Washington Post Editorial Page:

The results are almost unanimous: Standards are low, teacher training is poor and unless something is done right away, there will be an enormous teacher shortage, particularly in math and science, within the next decade. The Teaching Commission — a group whose board includes former IBM chief executive Louis V. Gerstner Jr. and former first lady Barbara Bush — concluded that rigid rules for teacher pay have failed to attract teachers to more difficult schools and more difficult subjects; that education schools needed higher standards; and that teacher licensing should be more rigorous. Last May the National Academy of Education issued a set of recommendations designed to deal with precisely the same problems: performance-linked teacher pay, incentives to teach in urban and poor rural schools, higher standards for teacher training, and more support for beginning teachers. The Education Trust, which has studied the extraordinarily weak content of teacher training curriculums, advocates rigorous quality standards that will make the entire teaching “market” more effective by identifying better teachers and allowing them to command higher salaries.

Teacher Merit Pay

Joanne Jacobs has an interesting set of links and comments on teacher merit pay:

Teacher Quality Bulletin’s merit pay round-up includes a story on a privately funded plan at an elementary school in Little Rock, Arkansas. Each teacher got a bonus based on the percentage increase in her students’ test scores.

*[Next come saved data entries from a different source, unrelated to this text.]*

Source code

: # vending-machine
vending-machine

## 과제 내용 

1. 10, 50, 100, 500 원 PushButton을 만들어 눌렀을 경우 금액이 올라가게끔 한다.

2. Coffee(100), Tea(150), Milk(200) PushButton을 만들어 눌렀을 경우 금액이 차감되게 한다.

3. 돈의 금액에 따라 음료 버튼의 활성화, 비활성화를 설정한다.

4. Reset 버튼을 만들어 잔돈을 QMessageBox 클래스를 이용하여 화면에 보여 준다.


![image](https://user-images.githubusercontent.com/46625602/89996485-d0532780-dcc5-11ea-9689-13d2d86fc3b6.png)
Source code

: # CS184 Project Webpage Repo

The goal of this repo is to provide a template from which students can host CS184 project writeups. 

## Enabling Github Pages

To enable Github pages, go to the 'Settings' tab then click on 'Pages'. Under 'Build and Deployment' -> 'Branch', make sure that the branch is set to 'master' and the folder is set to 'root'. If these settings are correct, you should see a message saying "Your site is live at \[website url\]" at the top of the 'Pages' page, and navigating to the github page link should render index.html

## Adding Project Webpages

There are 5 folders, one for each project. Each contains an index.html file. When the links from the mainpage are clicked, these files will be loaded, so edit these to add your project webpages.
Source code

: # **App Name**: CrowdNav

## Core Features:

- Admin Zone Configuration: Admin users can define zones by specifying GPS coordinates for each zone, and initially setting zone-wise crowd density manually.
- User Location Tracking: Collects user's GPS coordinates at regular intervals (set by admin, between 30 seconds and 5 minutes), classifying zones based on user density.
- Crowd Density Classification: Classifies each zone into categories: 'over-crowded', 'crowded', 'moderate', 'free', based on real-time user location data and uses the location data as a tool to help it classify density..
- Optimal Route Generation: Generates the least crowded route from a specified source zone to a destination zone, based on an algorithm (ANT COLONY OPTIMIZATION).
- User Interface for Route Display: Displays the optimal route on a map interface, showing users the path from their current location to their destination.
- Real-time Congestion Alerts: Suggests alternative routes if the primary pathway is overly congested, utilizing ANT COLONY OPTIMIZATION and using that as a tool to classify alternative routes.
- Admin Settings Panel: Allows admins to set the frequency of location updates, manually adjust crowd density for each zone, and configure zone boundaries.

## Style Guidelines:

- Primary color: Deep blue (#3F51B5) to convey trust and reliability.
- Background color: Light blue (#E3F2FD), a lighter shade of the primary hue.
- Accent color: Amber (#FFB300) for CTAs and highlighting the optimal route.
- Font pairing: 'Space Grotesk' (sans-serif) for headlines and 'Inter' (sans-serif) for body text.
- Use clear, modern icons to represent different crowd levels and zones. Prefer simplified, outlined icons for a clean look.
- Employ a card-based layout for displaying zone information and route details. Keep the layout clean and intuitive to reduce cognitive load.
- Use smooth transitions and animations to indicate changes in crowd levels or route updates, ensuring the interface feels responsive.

For each pupil who made up to a 4 percent gain on the May test when compared with the pre-test last August, the teacher was entitled to $100. For each pupil who made a gain of between 5 percent and 9 percent, the bonus was $200. If the pupil’s gain was between 10 percent and 14 percent, the bonus was $300 and if the gain exceeded 15 percent, the bonus was $400.

Bonuses ranged from $1,800 to $8,600, and cost $65,000. The entire cost was $145,000 including testing costs and bonuses — based on the overall 17 percent gain of students schoolwide — to 25 other employees, including math and literacy coaches, the media specialist and maintenance and cafeteria workers.

In Florida, some districts give merit pay to many teachers; others have plans that make it impossible to qualify. The union wants it that way.

The Pinellas Classroom Teachers Association was bitterly opposed to performance pay and helped set the eligibility bar so high that union chief Jade Moore said it would “make it nearly impossible” for any teachers to earn them.

Hillsborough is more flexible and leaves much of the bonus-granting power in the hands of principals.

Meanwhile Florida is having trouble with teacher certification scams (pdf). One 24-year-old claimed to have earned a bachelor’s, master’s and doctorate within three months.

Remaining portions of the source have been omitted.